* **Exercise description**: In your answer, every line of the records should be written out exactly.

START Input data

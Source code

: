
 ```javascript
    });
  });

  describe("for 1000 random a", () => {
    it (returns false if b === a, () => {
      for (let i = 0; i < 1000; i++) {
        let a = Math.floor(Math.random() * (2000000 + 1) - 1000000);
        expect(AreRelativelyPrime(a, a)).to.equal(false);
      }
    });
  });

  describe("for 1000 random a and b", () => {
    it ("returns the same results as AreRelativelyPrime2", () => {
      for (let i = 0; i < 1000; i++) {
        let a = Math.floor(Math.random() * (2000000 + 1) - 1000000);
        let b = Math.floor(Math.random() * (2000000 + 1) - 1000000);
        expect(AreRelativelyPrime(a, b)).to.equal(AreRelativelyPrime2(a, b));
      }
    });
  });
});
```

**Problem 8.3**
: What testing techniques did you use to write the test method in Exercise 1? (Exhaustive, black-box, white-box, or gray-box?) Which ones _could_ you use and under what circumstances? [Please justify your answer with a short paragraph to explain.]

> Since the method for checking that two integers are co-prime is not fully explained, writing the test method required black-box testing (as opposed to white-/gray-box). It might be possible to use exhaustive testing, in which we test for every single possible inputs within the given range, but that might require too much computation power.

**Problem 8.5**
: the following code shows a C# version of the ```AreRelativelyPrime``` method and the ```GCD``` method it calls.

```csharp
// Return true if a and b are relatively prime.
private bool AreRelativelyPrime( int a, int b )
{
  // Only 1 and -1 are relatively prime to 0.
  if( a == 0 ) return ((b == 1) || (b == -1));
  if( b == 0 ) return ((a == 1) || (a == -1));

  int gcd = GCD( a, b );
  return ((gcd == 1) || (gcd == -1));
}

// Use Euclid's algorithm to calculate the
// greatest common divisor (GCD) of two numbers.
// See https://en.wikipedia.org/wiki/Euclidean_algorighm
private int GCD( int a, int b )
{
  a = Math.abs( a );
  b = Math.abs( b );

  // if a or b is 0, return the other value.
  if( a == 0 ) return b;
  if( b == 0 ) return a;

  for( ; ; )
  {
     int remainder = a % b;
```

END Input data

* **Exercise result**:
Source code

:
 ```javascript
    });
  });

  describe("for 1000 random a", () => {
    it (returns false if b === a, () => {
      for (let i = 0; i < 1000; i++) {
        let a = Math.floor(Math.random() * (2000000 + 1) - 1000000);
        expect(AreRelativelyPrime(a, a)).to.equal(false);
      }
    });
  });

  describe("for 1000 random a and b", () => {
    it ("returns the same results as AreRelativelyPrime2", () => {
      for (let i = 0; i < 1000; i++) {
        let a = Math.floor(Math.random() * (2000000 + 1) - 1000000);
        let b = Math.floor(Math.random() * (2000000 + 1) - 1000000);
        expect(AreRelativelyPrime(a, b)).to.equal(AreRelativelyPrime2(a, b));
      }
    });
  });
});
```

**Problem 8.3**
: What testing techniques did you use to write the test method in Exercise 1? (Exhaustive, black-box, white-box, or gray-box?) Which ones _could_ you use and under what circumstances? [Please justify your answer with a short paragraph to explain.]

> Since the method for checking that two integers are co-prime is not fully explained, writing the test method required black-box testing (as opposed to white-/gray-box). It might be possible to use exhaustive testing, in which we test for every single possible inputs within the given range, but that might require too much computation power.

**Problem 8.5**
: the following code shows a C# version of the ```AreRelativelyPrime``` method and the ```GCD``` method it calls.

```csharp
// Return true if a and b are relatively prime.
private bool AreRelativelyPrime( int a, int b )
{
  // Only 1 and -1 are relatively prime to 0.
  if( a == 0 ) return ((b == 1) || (b == -1));
  if( b == 0 ) return ((a == 1) || (a == -1));

  int gcd = GCD( a, b );
  return ((gcd == 1) || (gcd == -1));
}

// Use Euclid's algorithm to calculate the
// greatest common divisor (GCD) of two numbers.
// See https://en.wikipedia.org/wiki/Euclidean_algorighm
private int GCD( int a, int b )
{
  a = Math.abs( a );
  b = Math.abs( b );

  // if a or b is 0, return the other value.
  if( a == 0 ) return b;
  if( b == 0 ) return a;

  for( ; ; )
  {
     int remainder = a % b;
```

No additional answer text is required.